# How can I see what version of Visual Basic Runtime version I have?



## bassetman (Jun 7, 2001)

I noticed the link to Karen's Power Tools (in another thread) and it said I need VBR 6 to run a prog. I was wondering if I can see what I have so I know whether to bother with another DL and install.

Thanks
John


----------



## TimCottee (Oct 10, 2001)

If you have MSVBVM60.dll on your system somewhere then you almost certainly have the necessary runtimes. (Not necessarily the lates service pack but it should be enough to run the utilities).


----------



## bassetman (Jun 7, 2001)

I don't seem to have that version, should I find out what one I have or just update to that version?

Thanks
John


----------



## TimCottee (Oct 10, 2001)

bassetman, just install the VB 6 runtime files from this self-extracting archive. It is the latest service pack version and only approx 1Mb.
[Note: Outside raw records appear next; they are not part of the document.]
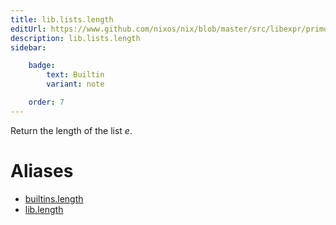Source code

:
 ```yaml
---
title: lib.lists.length
editUrl: https://www.github.com/nixos/nix/blob/master/src/libexpr/primops.cc
description: lib.lists.length
sidebar:

    badge:
        text: Builtin
        variant: note

    order: 7
---
```


Return the length of the list *e*.


# Aliases

- [builtins.length](/reference/builtinslength)
- [lib.length](/reference/liblength)


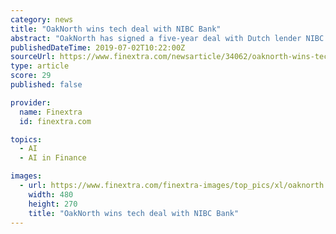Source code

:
 ```yaml
---
category: news
title: "OakNorth wins tech deal with NIBC Bank"
abstract: "OakNorth has signed a five-year deal with Dutch lender NIBC Bank in the first publicised sale by the ... using machine learning techniques and artificial intelligence tools to build a £3.7 billion loan book within four years of launch."
publishedDateTime: 2019-07-02T10:22:00Z
sourceUrl: https://www.finextra.com/newsarticle/34062/oaknorth-wins-tech-deal-with-nibc-bank
type: article
score: 29
published: false

provider:
  name: Finextra
  id: finextra.com

topics:
  - AI
  - AI in Finance

images:
  - url: https://www.finextra.com/finextra-images/top_pics/xl/oaknorth.jpeg
    width: 480
    height: 270
    title: "OakNorth wins tech deal with NIBC Bank"
---
```

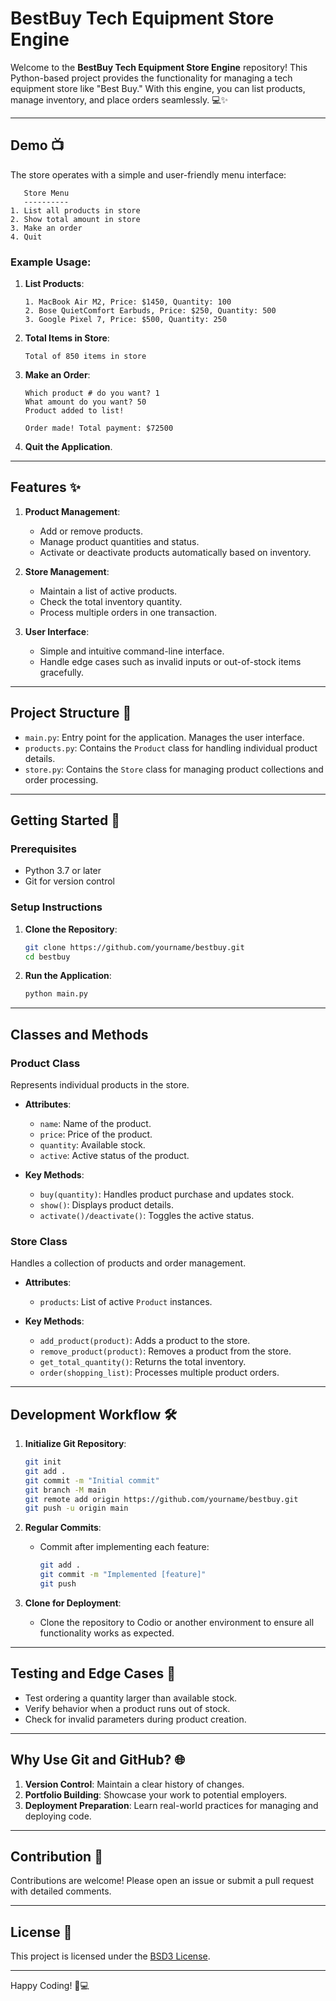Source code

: 
# BestBuy Tech Equipment Store Engine

Welcome to the **BestBuy Tech Equipment Store Engine** repository! This Python-based project provides the functionality for managing a tech equipment store like "Best Buy." With this engine, you can list products, manage inventory, and place orders seamlessly. 💻✨

---

## Demo 📺

The store operates with a simple and user-friendly menu interface:

```
   Store Menu
   ----------
1. List all products in store
2. Show total amount in store
3. Make an order
4. Quit
```

### Example Usage:

1. **List Products**:
   ```
   1. MacBook Air M2, Price: $1450, Quantity: 100
   2. Bose QuietComfort Earbuds, Price: $250, Quantity: 500
   3. Google Pixel 7, Price: $500, Quantity: 250
   ```

2. **Total Items in Store**:
   ```
   Total of 850 items in store
   ```

3. **Make an Order**:
   ```
   Which product # do you want? 1
   What amount do you want? 50
   Product added to list!

   Order made! Total payment: $72500
   ```

4. **Quit the Application**.

---

## Features ✨

1. **Product Management**:
   - Add or remove products.
   - Manage product quantities and status.
   - Activate or deactivate products automatically based on inventory.

2. **Store Management**:
   - Maintain a list of active products.
   - Check the total inventory quantity.
   - Process multiple orders in one transaction.

3. **User Interface**:
   - Simple and intuitive command-line interface.
   - Handle edge cases such as invalid inputs or out-of-stock items gracefully.

---

## Project Structure 📂

- `main.py`: Entry point for the application. Manages the user interface.
- `products.py`: Contains the `Product` class for handling individual product details.
- `store.py`: Contains the `Store` class for managing product collections and order processing.

---

## Getting Started 🚀

### Prerequisites

- Python 3.7 or later
- Git for version control

### Setup Instructions

1. **Clone the Repository**:
   ```bash
   git clone https://github.com/yourname/bestbuy.git
   cd bestbuy
   ```

2. **Run the Application**:
   ```bash
   python main.py
   ```

---

## Classes and Methods

### **Product Class**
Represents individual products in the store.

- **Attributes**:
  - `name`: Name of the product.
  - `price`: Price of the product.
  - `quantity`: Available stock.
  - `active`: Active status of the product.

- **Key Methods**:
  - `buy(quantity)`: Handles product purchase and updates stock.
  - `show()`: Displays product details.
  - `activate()/deactivate()`: Toggles the active status.

### **Store Class**
Handles a collection of products and order management.

- **Attributes**:
  - `products`: List of active `Product` instances.

- **Key Methods**:
  - `add_product(product)`: Adds a product to the store.
  - `remove_product(product)`: Removes a product from the store.
  - `get_total_quantity()`: Returns the total inventory.
  - `order(shopping_list)`: Processes multiple product orders.

---

## Development Workflow 🛠️

1. **Initialize Git Repository**:
   ```bash
   git init
   git add .
   git commit -m "Initial commit"
   git branch -M main
   git remote add origin https://github.com/yourname/bestbuy.git
   git push -u origin main
   ```

2. **Regular Commits**:
   - Commit after implementing each feature:
     ```bash
     git add .
     git commit -m "Implemented [feature]"
     git push
     ```

3. **Clone for Deployment**:
   - Clone the repository to Codio or another environment to ensure all functionality works as expected.

---

## Testing and Edge Cases 🧪

- Test ordering a quantity larger than available stock.
- Verify behavior when a product runs out of stock.
- Check for invalid parameters during product creation.

---

## Why Use Git and GitHub? 🌐

1. **Version Control**: Maintain a clear history of changes.
2. **Portfolio Building**: Showcase your work to potential employers.
3. **Deployment Preparation**: Learn real-world practices for managing and deploying code.

---

## Contribution 🤝

Contributions are welcome! Please open an issue or submit a pull request with detailed comments.

---

## License 📜

This project is licensed under the [BSD3 License](LICENSE).

---

Happy Coding! 🚀💻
http://download.microsoft.com/download/vb60pro/Redist/sp5/WIN98Me/EN-US/vbrun60sp5.exe


----------



## bassetman (Jun 7, 2001)

Thanks! 

John


----------



## sarahknz (May 6, 2003)

Just in case people doubt that searching works, I found this post at the bottom of page 2 and it was just what I needed!

I've bought my mother a dirt-cheap laptop running win95 (you get what you pay for) and not even startuplist would work because the vb file was missing. I'll get that installed and then tackle the other problems.

thanks for saving old posts!


----------